Each line from the first line of the entries through the line holding "本工作流需要手动触发，仅仅推送代码不会自动运行。" is to be restated word for word; nothing else, and no picture, belongs in the answer.

<<<<

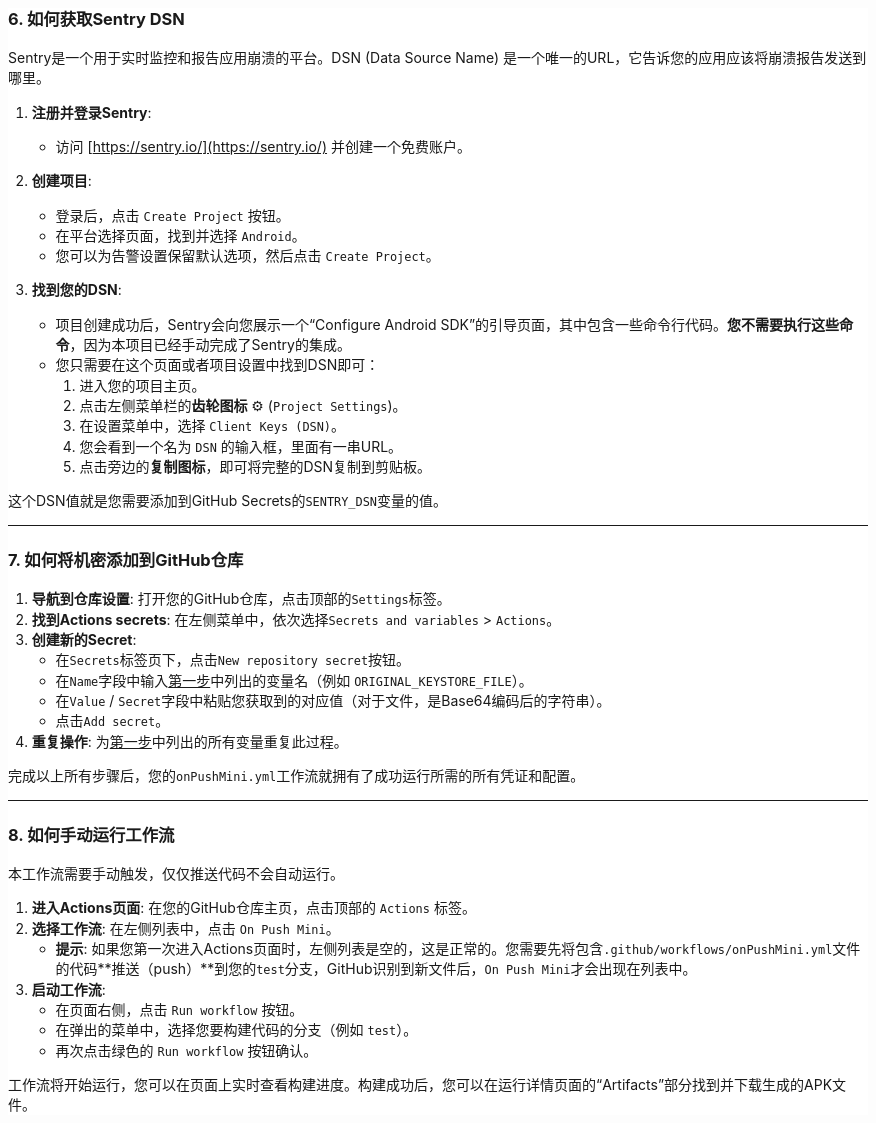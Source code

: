 
### 6. 如何获取Sentry DSN

Sentry是一个用于实时监控和报告应用崩溃的平台。DSN (Data Source Name) 是一个唯一的URL，它告诉您的应用应该将崩溃报告发送到哪里。

1.  **注册并登录Sentry**:
    *   访问 [https://sentry.io/](https://sentry.io/) 并创建一个免费账户。

2.  **创建项目**:
    *   登录后，点击 `Create Project` 按钮。
    *   在平台选择页面，找到并选择 `Android`。
    *   您可以为告警设置保留默认选项，然后点击 `Create Project`。

3.  **找到您的DSN**:
    *   项目创建成功后，Sentry会向您展示一个“Configure Android SDK”的引导页面，其中包含一些命令行代码。**您不需要执行这些命令**，因为本项目已经手动完成了Sentry的集成。
    *   您只需要在这个页面或者项目设置中找到DSN即可：
        1.  进入您的项目主页。
        2.  点击左侧菜单栏的**齿轮图标** ⚙️ (`Project Settings`)。
        3.  在设置菜单中，选择 `Client Keys (DSN)`。
        4.  您会看到一个名为 `DSN` 的输入框，里面有一串URL。
        5.  点击旁边的**复制图标**，即可将完整的DSN复制到剪贴板。

这个DSN值就是您需要添加到GitHub Secrets的`SENTRY_DSN`变量的值。

---

### 7. 如何将机密添加到GitHub仓库

1.  **导航到仓库设置**: 打开您的GitHub仓库，点击顶部的`Settings`标签。
2.  **找到Actions secrets**: 在左侧菜单中，依次选择`Secrets and variables` > `Actions`。
3.  **创建新的Secret**:
    *   在`Secrets`标签页下，点击`New repository secret`按钮。
    *   在`Name`字段中输入[第一步](#1-必需的机密变量列表)中列出的变量名（例如 `ORIGINAL_KEYSTORE_FILE`）。
    *   在`Value` / `Secret`字段中粘贴您获取到的对应值（对于文件，是Base64编码后的字符串）。
    *   点击`Add secret`。
4.  **重复操作**: 为[第一步](#1-必需的机密变量列表)中列出的所有变量重复此过程。

完成以上所有步骤后，您的`onPushMini.yml`工作流就拥有了成功运行所需的所有凭证和配置。

---

### 8. 如何手动运行工作流

本工作流需要手动触发，仅仅推送代码不会自动运行。

1.  **进入Actions页面**: 在您的GitHub仓库主页，点击顶部的 `Actions` 标签。
2.  **选择工作流**: 在左侧列表中，点击 `On Push Mini`。
    *   **提示**: 如果您第一次进入Actions页面时，左侧列表是空的，这是正常的。您需要先将包含`.github/workflows/onPushMini.yml`文件的代码**推送（push）**到您的`test`分支，GitHub识别到新文件后，`On Push Mini`才会出现在列表中。
3.  **启动工作流**:
    *   在页面右侧，点击 `Run workflow` 按钮。
    *   在弹出的菜单中，选择您要构建代码的分支（例如 `test`）。
    *   再次点击绿色的 `Run workflow` 按钮确认。

工作流将开始运行，您可以在页面上实时查看构建进度。构建成功后，您可以在运行详情页面的“Artifacts”部分找到并下载生成的APK文件。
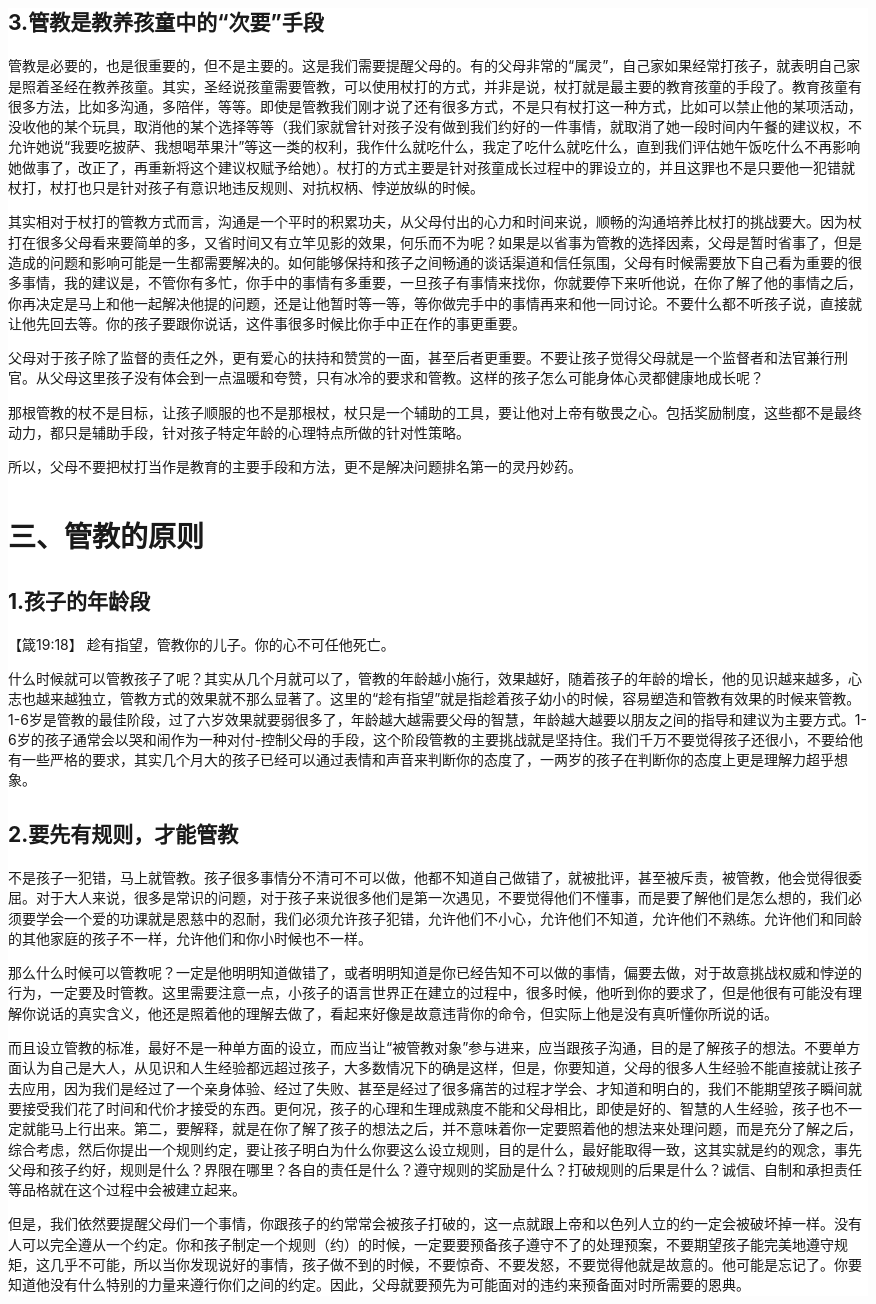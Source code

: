 ## 3.管教是教养孩童中的&ldquo;次要&rdquo;手段
  


管教是必要的，也是很重要的，但不是主要的。这是我们需要提醒父母的。有的父母非常的&ldquo;属灵&rdquo;，自己家如果经常打孩子，就表明自己家是照着圣经在教养孩童。其实，圣经说孩童需要管教，可以使用杖打的方式，并非是说，杖打就是最主要的教育孩童的手段了。教育孩童有很多方法，比如多沟通，多陪伴，等等。即使是管教我们刚才说了还有很多方式，不是只有杖打这一种方式，比如可以禁止他的某项活动，没收他的某个玩具，取消他的某个选择等等（我们家就曾针对孩子没有做到我们约好的一件事情，就取消了她一段时间内午餐的建议权，不允许她说&ldquo;我要吃披萨、我想喝苹果汁&rdquo;等这一类的权利，我作什么就吃什么，我定了吃什么就吃什么，直到我们评估她午饭吃什么不再影响她做事了，改正了，再重新将这个建议权赋予给她）。杖打的方式主要是针对孩童成长过程中的罪设立的，并且这罪也不是只要他一犯错就杖打，杖打也只是针对孩子有意识地违反规则、对抗权柄、悖逆放纵的时候。 

其实相对于杖打的管教方式而言，沟通是一个平时的积累功夫，从父母付出的心力和时间来说，顺畅的沟通培养比杖打的挑战要大。因为杖打在很多父母看来要简单的多，又省时间又有立竿见影的效果，何乐而不为呢？如果是以省事为管教的选择因素，父母是暂时省事了，但是造成的问题和影响可能是一生都需要解决的。如何能够保持和孩子之间畅通的谈话渠道和信任氛围，父母有时候需要放下自己看为重要的很多事情，我的建议是，不管你有多忙，你手中的事情有多重要，一旦孩子有事情来找你，你就要停下来听他说，在你了解了他的事情之后，你再决定是马上和他一起解决他提的问题，还是让他暂时等一等，等你做完手中的事情再来和他一同讨论。不要什么都不听孩子说，直接就让他先回去等。你的孩子要跟你说话，这件事很多时候比你手中正在作的事更重要。 

父母对于孩子除了监督的责任之外，更有爱心的扶持和赞赏的一面，甚至后者更重要。不要让孩子觉得父母就是一个监督者和法官兼行刑官。从父母这里孩子没有体会到一点温暖和夸赞，只有冰冷的要求和管教。这样的孩子怎么可能身体心灵都健康地成长呢？ 

那根管教的杖不是目标，让孩子顺服的也不是那根杖，杖只是一个辅助的工具，要让他对上帝有敬畏之心。包括奖励制度，这些都不是最终动力，都只是辅助手段，针对孩子特定年龄的心理特点所做的针对性策略。 

所以，父母不要把杖打当作是教育的主要手段和方法，更不是解决问题排名第一的灵丹妙药。 

# 三、管教的原则
  


## 1.孩子的年龄段
  


【箴19:18】 趁有指望，管教你的儿子。你的心不可任他死亡。 

什么时候就可以管教孩子了呢？其实从几个月就可以了，管教的年龄越小施行，效果越好，随着孩子的年龄的增长，他的见识越来越多，心志也越来越独立，管教方式的效果就不那么显著了。这里的&ldquo;趁有指望&rdquo;就是指趁着孩子幼小的时候，容易塑造和管教有效果的时候来管教。1-6岁是管教的最佳阶段，过了六岁效果就要弱很多了，年龄越大越需要父母的智慧，年龄越大越要以朋友之间的指导和建议为主要方式。1-6岁的孩子通常会以哭和闹作为一种对付-控制父母的手段，这个阶段管教的主要挑战就是坚持住。我们千万不要觉得孩子还很小，不要给他有一些严格的要求，其实几个月大的孩子已经可以通过表情和声音来判断你的态度了，一两岁的孩子在判断你的态度上更是理解力超乎想象。 

## 2.要先有规则，才能管教
  


不是孩子一犯错，马上就管教。孩子很多事情分不清可不可以做，他都不知道自己做错了，就被批评，甚至被斥责，被管教，他会觉得很委屈。对于大人来说，很多是常识的问题，对于孩子来说很多他们是第一次遇见，不要觉得他们不懂事，而是要了解他们是怎么想的，我们必须要学会一个爱的功课就是恩慈中的忍耐，我们必须允许孩子犯错，允许他们不小心，允许他们不知道，允许他们不熟练。允许他们和同龄的其他家庭的孩子不一样，允许他们和你小时候也不一样。 

那么什么时候可以管教呢？一定是他明明知道做错了，或者明明知道是你已经告知不可以做的事情，偏要去做，对于故意挑战权威和悖逆的行为，一定要及时管教。这里需要注意一点，小孩子的语言世界正在建立的过程中，很多时候，他听到你的要求了，但是他很有可能没有理解你说话的真实含义，他还是照着他的理解去做了，看起来好像是故意违背你的命令，但实际上他是没有真听懂你所说的话。 

而且设立管教的标准，最好不是一种单方面的设立，而应当让&ldquo;被管教对象&rdquo;参与进来，应当跟孩子沟通，目的是了解孩子的想法。不要单方面认为自己是大人，从见识和人生经验都远超过孩子，大多数情况下的确是这样，但是，你要知道，父母的很多人生经验不能直接就让孩子去应用，因为我们是经过了一个亲身体验、经过了失败、甚至是经过了很多痛苦的过程才学会、才知道和明白的，我们不能期望孩子瞬间就要接受我们花了时间和代价才接受的东西。更何况，孩子的心理和生理成熟度不能和父母相比，即使是好的、智慧的人生经验，孩子也不一定就能马上行出来。第二，要解释，就是在你了解了孩子的想法之后，并不意味着你一定要照着他的想法来处理问题，而是充分了解之后，综合考虑，然后你提出一个规则约定，要让孩子明白为什么你要这么设立规则，目的是什么，最好能取得一致，这其实就是约的观念，事先父母和孩子约好，规则是什么？界限在哪里？各自的责任是什么？遵守规则的奖励是什么？打破规则的后果是什么？诚信、自制和承担责任等品格就在这个过程中会被建立起来。 

但是，我们依然要提醒父母们一个事情，你跟孩子的约常常会被孩子打破的，这一点就跟上帝和以色列人立的约一定会被破坏掉一样。没有人可以完全遵从一个约定。你和孩子制定一个规则（约）的时候，一定要要预备孩子遵守不了的处理预案，不要期望孩子能完美地遵守规矩，这几乎不可能，所以当你发现说好的事情，孩子做不到的时候，不要惊奇、不要发怒，不要觉得他就是故意的。他可能是忘记了。你要知道他没有什么特别的力量来遵行你们之间的约定。因此，父母就要预先为可能面对的违约来预备面对时所需要的恩典。 
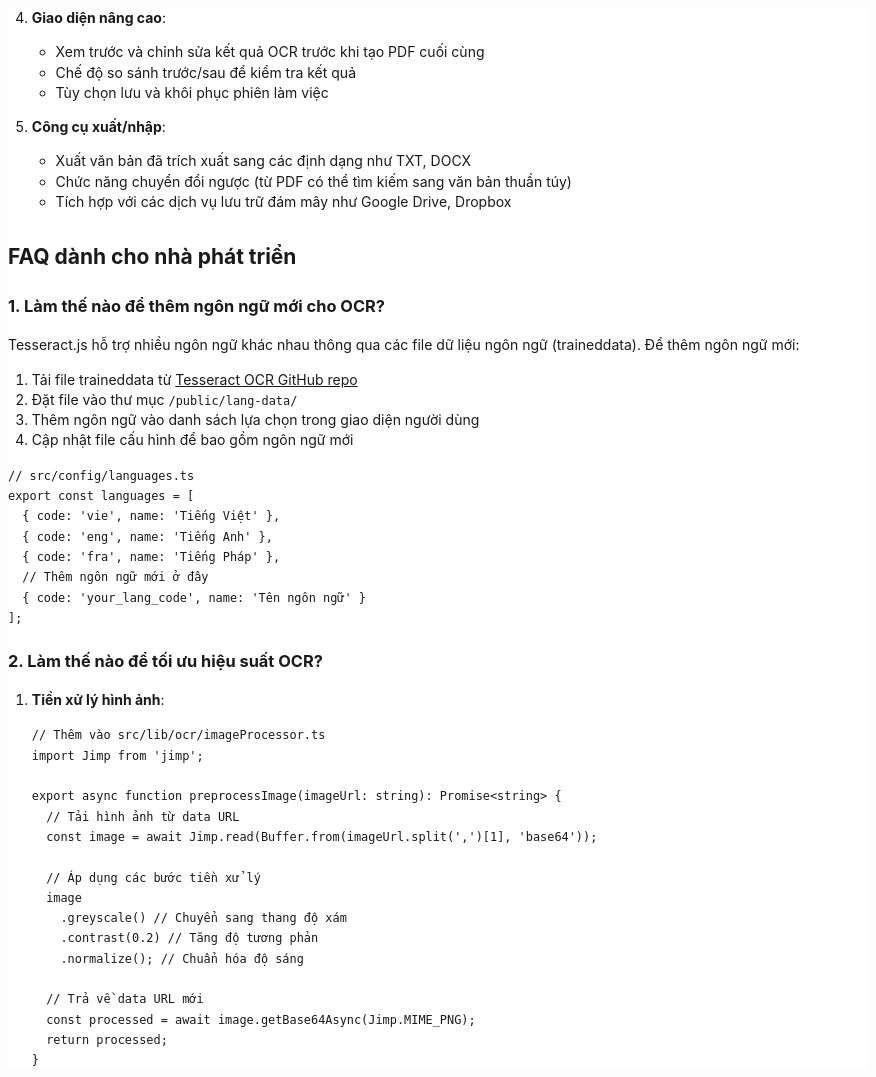 4. **Giao diện nâng cao**:
   - Xem trước và chỉnh sửa kết quả OCR trước khi tạo PDF cuối cùng
   - Chế độ so sánh trước/sau để kiểm tra kết quả
   - Tùy chọn lưu và khôi phục phiên làm việc

5. **Công cụ xuất/nhập**:
   - Xuất văn bản đã trích xuất sang các định dạng như TXT, DOCX
   - Chức năng chuyển đổi ngược (từ PDF có thể tìm kiếm sang văn bản thuần túy)
   - Tích hợp với các dịch vụ lưu trữ đám mây như Google Drive, Dropbox

## FAQ dành cho nhà phát triển

### 1. Làm thế nào để thêm ngôn ngữ mới cho OCR?

Tesseract.js hỗ trợ nhiều ngôn ngữ khác nhau thông qua các file dữ liệu ngôn ngữ (traineddata). Để thêm ngôn ngữ mới:

1. Tải file traineddata từ [Tesseract OCR GitHub repo](https://github.com/tesseract-ocr/tessdata)
2. Đặt file vào thư mục `/public/lang-data/`
3. Thêm ngôn ngữ vào danh sách lựa chọn trong giao diện người dùng
4. Cập nhật file cấu hình để bao gồm ngôn ngữ mới

```tsx
// src/config/languages.ts
export const languages = [
  { code: 'vie', name: 'Tiếng Việt' },
  { code: 'eng', name: 'Tiếng Anh' },
  { code: 'fra', name: 'Tiếng Pháp' },
  // Thêm ngôn ngữ mới ở đây
  { code: 'your_lang_code', name: 'Tên ngôn ngữ' }
];
```

### 2. Làm thế nào để tối ưu hiệu suất OCR?

1. **Tiền xử lý hình ảnh**:
   ```tsx
   // Thêm vào src/lib/ocr/imageProcessor.ts
   import Jimp from 'jimp';

   export async function preprocessImage(imageUrl: string): Promise<string> {
     // Tải hình ảnh từ data URL
     const image = await Jimp.read(Buffer.from(imageUrl.split(',')[1], 'base64'));
     
     // Áp dụng các bước tiền xử lý
     image
       .greyscale() // Chuyển sang thang độ xám
       .contrast(0.2) // Tăng độ tương phản
       .normalize(); // Chuẩn hóa độ sáng
     
     // Trả về data URL mới
     const processed = await image.getBase64Async(Jimp.MIME_PNG);
     return processed;
   }
   ```
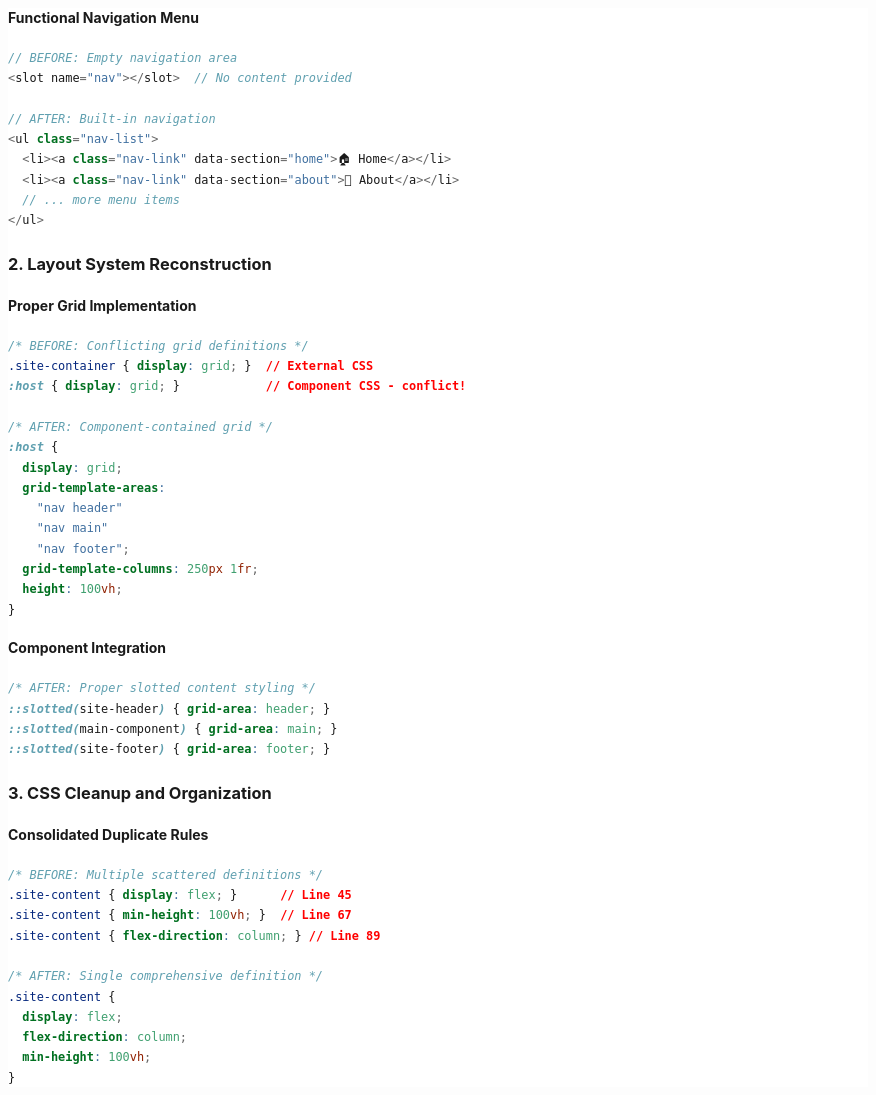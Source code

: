 #### **Functional Navigation Menu**
```javascript
// BEFORE: Empty navigation area
<slot name="nav"></slot>  // No content provided

// AFTER: Built-in navigation
<ul class="nav-list">
  <li><a class="nav-link" data-section="home">🏠 Home</a></li>
  <li><a class="nav-link" data-section="about">👤 About</a></li>
  // ... more menu items
</ul>
```

### 2. **Layout System Reconstruction**

#### **Proper Grid Implementation**
```css
/* BEFORE: Conflicting grid definitions */
.site-container { display: grid; }  // External CSS
:host { display: grid; }            // Component CSS - conflict!

/* AFTER: Component-contained grid */
:host {
  display: grid;
  grid-template-areas:
    "nav header"
    "nav main"
    "nav footer";
  grid-template-columns: 250px 1fr;
  height: 100vh;
}
```

#### **Component Integration**
```css
/* AFTER: Proper slotted content styling */
::slotted(site-header) { grid-area: header; }
::slotted(main-component) { grid-area: main; }
::slotted(site-footer) { grid-area: footer; }
```

### 3. **CSS Cleanup and Organization**

#### **Consolidated Duplicate Rules**
```css
/* BEFORE: Multiple scattered definitions */
.site-content { display: flex; }      // Line 45
.site-content { min-height: 100vh; }  // Line 67  
.site-content { flex-direction: column; } // Line 89

/* AFTER: Single comprehensive definition */
.site-content {
  display: flex;
  flex-direction: column;
  min-height: 100vh;
}
```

>>>>

SOLVED PROBLEM:
Source code

: 
### 6. 如何获取Sentry DSN

Sentry是一个用于实时监控和报告应用崩溃的平台。DSN (Data Source Name) 是一个唯一的URL，它告诉您的应用应该将崩溃报告发送到哪里。

1.  **注册并登录Sentry**:
    *   访问 [https://sentry.io/](https://sentry.io/) 并创建一个免费账户。

2.  **创建项目**:
    *   登录后，点击 `Create Project` 按钮。
    *   在平台选择页面，找到并选择 `Android`。
    *   您可以为告警设置保留默认选项，然后点击 `Create Project`。

3.  **找到您的DSN**:
    *   项目创建成功后，Sentry会向您展示一个“Configure Android SDK”的引导页面，其中包含一些命令行代码。**您不需要执行这些命令**，因为本项目已经手动完成了Sentry的集成。
    *   您只需要在这个页面或者项目设置中找到DSN即可：
        1.  进入您的项目主页。
        2.  点击左侧菜单栏的**齿轮图标** ⚙️ (`Project Settings`)。
        3.  在设置菜单中，选择 `Client Keys (DSN)`。
        4.  您会看到一个名为 `DSN` 的输入框，里面有一串URL。
        5.  点击旁边的**复制图标**，即可将完整的DSN复制到剪贴板。

这个DSN值就是您需要添加到GitHub Secrets的`SENTRY_DSN`变量的值。

---

### 7. 如何将机密添加到GitHub仓库

1.  **导航到仓库设置**: 打开您的GitHub仓库，点击顶部的`Settings`标签。
2.  **找到Actions secrets**: 在左侧菜单中，依次选择`Secrets and variables` > `Actions`。
3.  **创建新的Secret**:
    *   在`Secrets`标签页下，点击`New repository secret`按钮。
    *   在`Name`字段中输入[第一步](#1-必需的机密变量列表)中列出的变量名（例如 `ORIGINAL_KEYSTORE_FILE`）。
    *   在`Value` / `Secret`字段中粘贴您获取到的对应值（对于文件，是Base64编码后的字符串）。
    *   点击`Add secret`。
4.  **重复操作**: 为[第一步](#1-必需的机密变量列表)中列出的所有变量重复此过程。

完成以上所有步骤后，您的`onPushMini.yml`工作流就拥有了成功运行所需的所有凭证和配置。

---

### 8. 如何手动运行工作流

本工作流需要手动触发，仅仅推送代码不会自动运行。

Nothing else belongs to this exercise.